▼
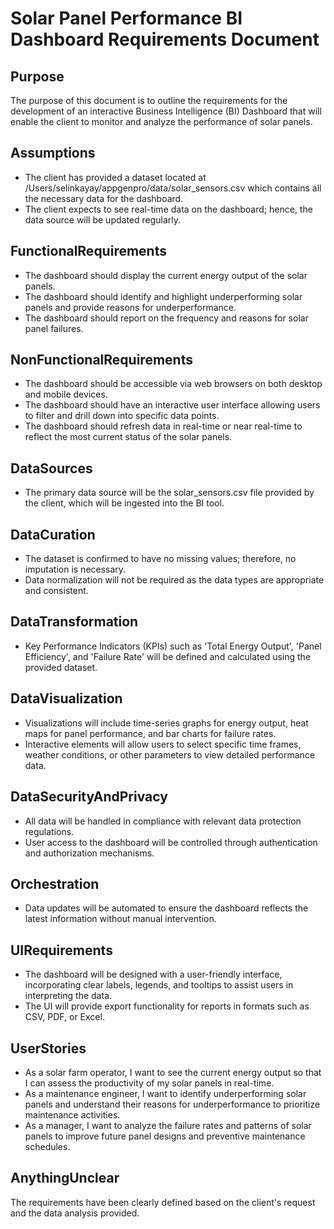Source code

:# Solar Panel Performance BI Dashboard Requirements Document

## Purpose

The purpose of this document is to outline the requirements for the development of an interactive Business Intelligence (BI) Dashboard that will enable the client to monitor and analyze the performance of solar panels.

## Assumptions

- The client has provided a dataset located at /Users/selinkayay/appgenpro/data/solar_sensors.csv which contains all the necessary data for the dashboard.
- The client expects to see real-time data on the dashboard; hence, the data source will be updated regularly.

## FunctionalRequirements

- The dashboard should display the current energy output of the solar panels.
- The dashboard should identify and highlight underperforming solar panels and provide reasons for underperformance.
- The dashboard should report on the frequency and reasons for solar panel failures.

## NonFunctionalRequirements

- The dashboard should be accessible via web browsers on both desktop and mobile devices.
- The dashboard should have an interactive user interface allowing users to filter and drill down into specific data points.
- The dashboard should refresh data in real-time or near real-time to reflect the most current status of the solar panels.

## DataSources

- The primary data source will be the solar_sensors.csv file provided by the client, which will be ingested into the BI tool.

## DataCuration

- The dataset is confirmed to have no missing values; therefore, no imputation is necessary.
- Data normalization will not be required as the data types are appropriate and consistent.

## DataTransformation

- Key Performance Indicators (KPIs) such as 'Total Energy Output', 'Panel Efficiency', and 'Failure Rate' will be defined and calculated using the provided dataset.

## DataVisualization

- Visualizations will include time-series graphs for energy output, heat maps for panel performance, and bar charts for failure rates.
- Interactive elements will allow users to select specific time frames, weather conditions, or other parameters to view detailed performance data.

## DataSecurityAndPrivacy

- All data will be handled in compliance with relevant data protection regulations.
- User access to the dashboard will be controlled through authentication and authorization mechanisms.

## Orchestration

- Data updates will be automated to ensure the dashboard reflects the latest information without manual intervention.

## UIRequirements

- The dashboard will be designed with a user-friendly interface, incorporating clear labels, legends, and tooltips to assist users in interpreting the data.
- The UI will provide export functionality for reports in formats such as CSV, PDF, or Excel.

## UserStories

- As a solar farm operator, I want to see the current energy output so that I can assess the productivity of my solar panels in real-time.
- As a maintenance engineer, I want to identify underperforming solar panels and understand their reasons for underperformance to prioritize maintenance activities.
- As a manager, I want to analyze the failure rates and patterns of solar panels to improve future panel designs and preventive maintenance schedules.

## AnythingUnclear

The requirements have been clearly defined based on the client's request and the data analysis provided.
▲
Look through the records and gather each line with the word "have".

Response for this exercise:
- The dashboard should have an interactive user interface allowing users to filter and drill down into specific data points.
- The dataset is confirmed to have no missing values; therefore, no imputation is necessary.
The requirements have been clearly defined based on the client's request and the data analysis provided.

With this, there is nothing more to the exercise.